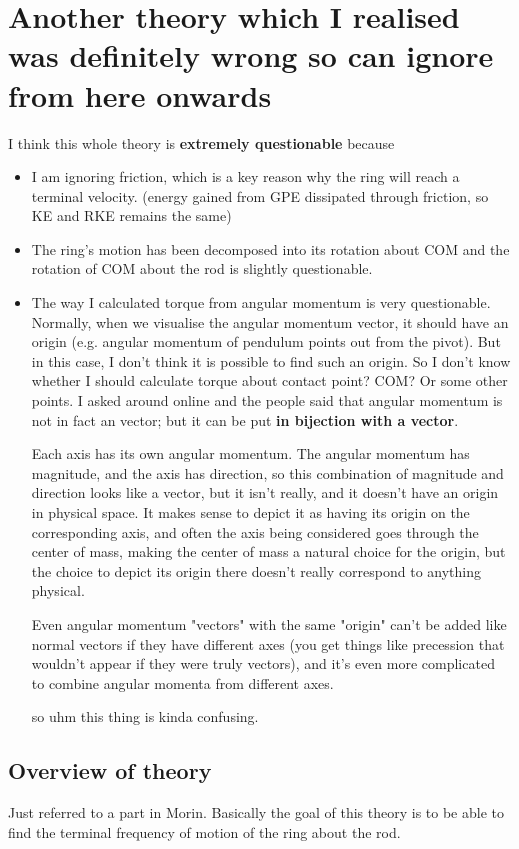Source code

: \documentclass{scrartcl}
\begin{document}
\section{Another theory which I realised was definitely wrong so can ignore from here onwards}

I think this whole theory is \textbf{extremely questionable} because
\begin{itemize}
    \item I am ignoring friction, which is a key reason why the ring will reach a terminal velocity. (energy gained from GPE dissipated through friction, so KE and RKE remains the same)
    \item The ring's motion has been decomposed into its rotation about COM and the rotation of COM about the rod is slightly questionable.
    \item The way I calculated torque from angular momentum is very questionable. Normally, when we visualise the angular momentum vector, it should have an origin (e.g. angular momentum of pendulum points out from the pivot). But in this case, I don't think it is possible to find such an origin. So I don't know whether I should calculate torque about contact point? COM? Or some other points. I asked around online and the people said that angular momentum is not in fact an vector; but it can be put \textbf{in bijection with a vector}.
          \begin{mybox}
              Each axis has its own angular momentum. The angular momentum has magnitude, and the axis has direction, so this combination of magnitude and direction looks like a vector, but it isn't really, and it doesn't have an origin in physical space. It makes sense to depict it as having its origin on the corresponding axis, and often the axis being considered goes through the center of mass, making the center of mass a natural choice for the origin, but the choice to depict its origin there doesn't really correspond to anything physical.

              Even angular momentum "vectors" with the same "origin" can't be added like normal vectors if they have different axes (you get things like precession that wouldn't appear if they were truly vectors), and it's even more complicated to combine angular momenta from different axes.
          \end{mybox}
          so uhm this thing is kinda confusing.
\end{itemize}

\subsection{Overview of theory}
Just referred to a part in Morin. Basically the goal of this theory is to be able to find the terminal frequency of motion of the ring about the rod.
\end{document}
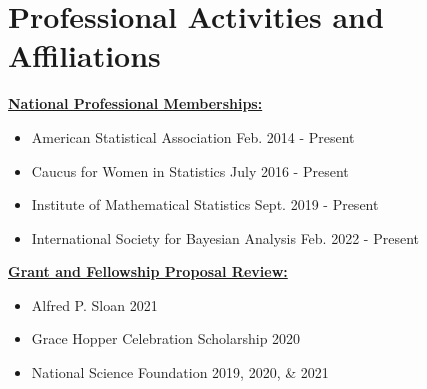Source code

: \documentclass[11pt, letterpaper, roman]{moderncv} %
\newcommand{\professionalspace}{\vspace{8pt}}
\begin{document}

\section{Professional Activities and Affiliations}

\underline{\textbf{\large National Professional Memberships:}}\normalsize
\begin{itemize}
    \item American Statistical Association \hfill Feb. 2014 - Present
    \item Caucus for Women in Statistics \hfill July 2016 - Present
    \item Institute of Mathematical Statistics \hfill Sept. 2019 - Present
    \item International Society for Bayesian Analysis \hfill Feb. 2022 - Present
\end{itemize}

\professionalspace
\underline{\textbf{\large Grant and Fellowship Proposal Review:}}\normalsize

\begin{itemize}
    \item Alfred P. Sloan \hfill 2021
    \item Grace Hopper Celebration Scholarship \hfill 2020
    \item National Science Foundation \hfill 2019, 2020, \& 2021
\end{itemize}
\end{document}
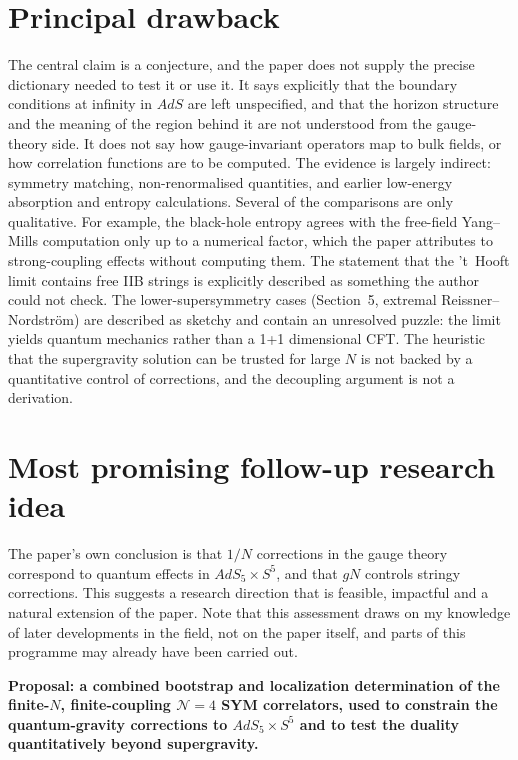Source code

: \documentclass[11pt]{article}
\begin{document}
\section{Principal drawback}
The central claim is a conjecture, and the paper does not supply the precise dictionary needed to test it or use it. It says explicitly that the boundary conditions at infinity in $AdS$ are left unspecified, and that the horizon structure and the meaning of the region behind it are not understood from the gauge-theory side. It does not say how gauge-invariant operators map to bulk fields, or how correlation functions are to be computed. The evidence is largely indirect: symmetry matching, non-renormalised quantities, and earlier low-energy absorption and entropy calculations. Several of the comparisons are only qualitative. For example, the black-hole entropy agrees with the free-field Yang--Mills computation only up to a numerical factor, which the paper attributes to strong-coupling effects without computing them. The statement that the 't~Hooft limit contains free IIB strings is explicitly described as something the author could not check. The lower-supersymmetry cases (Section~5, extremal Reissner--Nordstr\"om) are described as sketchy and contain an unresolved puzzle: the limit yields quantum mechanics rather than a 1+1 dimensional CFT. The heuristic that the supergravity solution can be trusted for large $N$ is not backed by a quantitative control of corrections, and the decoupling argument is not a derivation.

\section{Most promising follow-up research idea}
The paper's own conclusion is that $1/N$ corrections in the gauge theory correspond to quantum effects in $AdS_5\times S^5$, and that $gN$ controls stringy corrections. This suggests a research direction that is feasible, impactful and a natural extension of the paper. Note that this assessment draws on my knowledge of later developments in the field, not on the paper itself, and parts of this programme may already have been carried out.

\textbf{Proposal: a combined bootstrap and localization determination of the finite-$N$, finite-coupling $\mathcal N=4$ SYM correlators, used to constrain the quantum-gravity corrections to $AdS_5\times S^5$ and to test the duality quantitatively beyond supergravity.}
\end{document}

┄┄┄┄┄┄┄┄┄┄┄┄┄┄┄┄┄┄┄┄

▶ EXERCISE: Output all of the data exactly as it stands, minus any images.

▶ ANSWER FOR THIS EXERCISE:
Source code

: \documentclass{scrartcl}
\begin{document}
\section{Another theory which I realised was definitely wrong so can ignore from here onwards}

I think this whole theory is \textbf{extremely questionable} because
\begin{itemize}
    \item I am ignoring friction, which is a key reason why the ring will reach a terminal velocity. (energy gained from GPE dissipated through friction, so KE and RKE remains the same)
    \item The ring's motion has been decomposed into its rotation about COM and the rotation of COM about the rod is slightly questionable.
    \item The way I calculated torque from angular momentum is very questionable. Normally, when we visualise the angular momentum vector, it should have an origin (e.g. angular momentum of pendulum points out from the pivot). But in this case, I don't think it is possible to find such an origin. So I don't know whether I should calculate torque about contact point? COM? Or some other points. I asked around online and the people said that angular momentum is not in fact an vector; but it can be put \textbf{in bijection with a vector}.
          \begin{mybox}
              Each axis has its own angular momentum. The angular momentum has magnitude, and the axis has direction, so this combination of magnitude and direction looks like a vector, but it isn't really, and it doesn't have an origin in physical space. It makes sense to depict it as having its origin on the corresponding axis, and often the axis being considered goes through the center of mass, making the center of mass a natural choice for the origin, but the choice to depict its origin there doesn't really correspond to anything physical.

              Even angular momentum "vectors" with the same "origin" can't be added like normal vectors if they have different axes (you get things like precession that wouldn't appear if they were truly vectors), and it's even more complicated to combine angular momenta from different axes.
          \end{mybox}
          so uhm this thing is kinda confusing.
\end{itemize}

\subsection{Overview of theory}
Just referred to a part in Morin. Basically the goal of this theory is to be able to find the terminal frequency of motion of the ring about the rod.
\end{document}
Source code

: \documentclass[11pt, letterpaper, roman]{moderncv} %
\newcommand{\professionalspace}{\vspace{8pt}}
\begin{document}

\section{Professional Activities and Affiliations}

\underline{\textbf{\large National Professional Memberships:}}\normalsize
\begin{itemize}
    \item American Statistical Association \hfill Feb. 2014 - Present
    \item Caucus for Women in Statistics \hfill July 2016 - Present
    \item Institute of Mathematical Statistics \hfill Sept. 2019 - Present
    \item International Society for Bayesian Analysis \hfill Feb. 2022 - Present
\end{itemize}

\professionalspace
\underline{\textbf{\large Grant and Fellowship Proposal Review:}}\normalsize

\begin{itemize}
    \item Alfred P. Sloan \hfill 2021
    \item Grace Hopper Celebration Scholarship \hfill 2020
    \item National Science Foundation \hfill 2019, 2020, \& 2021
\end{itemize}
\end{document}
Source code

: \documentclass[11pt]{article}
\begin{document}
\section{Principal drawback}
The central claim is a conjecture, and the paper does not supply the precise dictionary needed to test it or use it. It says explicitly that the boundary conditions at infinity in $AdS$ are left unspecified, and that the horizon structure and the meaning of the region behind it are not understood from the gauge-theory side. It does not say how gauge-invariant operators map to bulk fields, or how correlation functions are to be computed. The evidence is largely indirect: symmetry matching, non-renormalised quantities, and earlier low-energy absorption and entropy calculations. Several of the comparisons are only qualitative. For example, the black-hole entropy agrees with the free-field Yang--Mills computation only up to a numerical factor, which the paper attributes to strong-coupling effects without computing them. The statement that the 't~Hooft limit contains free IIB strings is explicitly described as something the author could not check. The lower-supersymmetry cases (Section~5, extremal Reissner--Nordstr\"om) are described as sketchy and contain an unresolved puzzle: the limit yields quantum mechanics rather than a 1+1 dimensional CFT. The heuristic that the supergravity solution can be trusted for large $N$ is not backed by a quantitative control of corrections, and the decoupling argument is not a derivation.

\section{Most promising follow-up research idea}
The paper's own conclusion is that $1/N$ corrections in the gauge theory correspond to quantum effects in $AdS_5\times S^5$, and that $gN$ controls stringy corrections. This suggests a research direction that is feasible, impactful and a natural extension of the paper. Note that this assessment draws on my knowledge of later developments in the field, not on the paper itself, and parts of this programme may already have been carried out.

\textbf{Proposal: a combined bootstrap and localization determination of the finite-$N$, finite-coupling $\mathcal N=4$ SYM correlators, used to constrain the quantum-gravity corrections to $AdS_5\times S^5$ and to test the duality quantitatively beyond supergravity.}
\end{document}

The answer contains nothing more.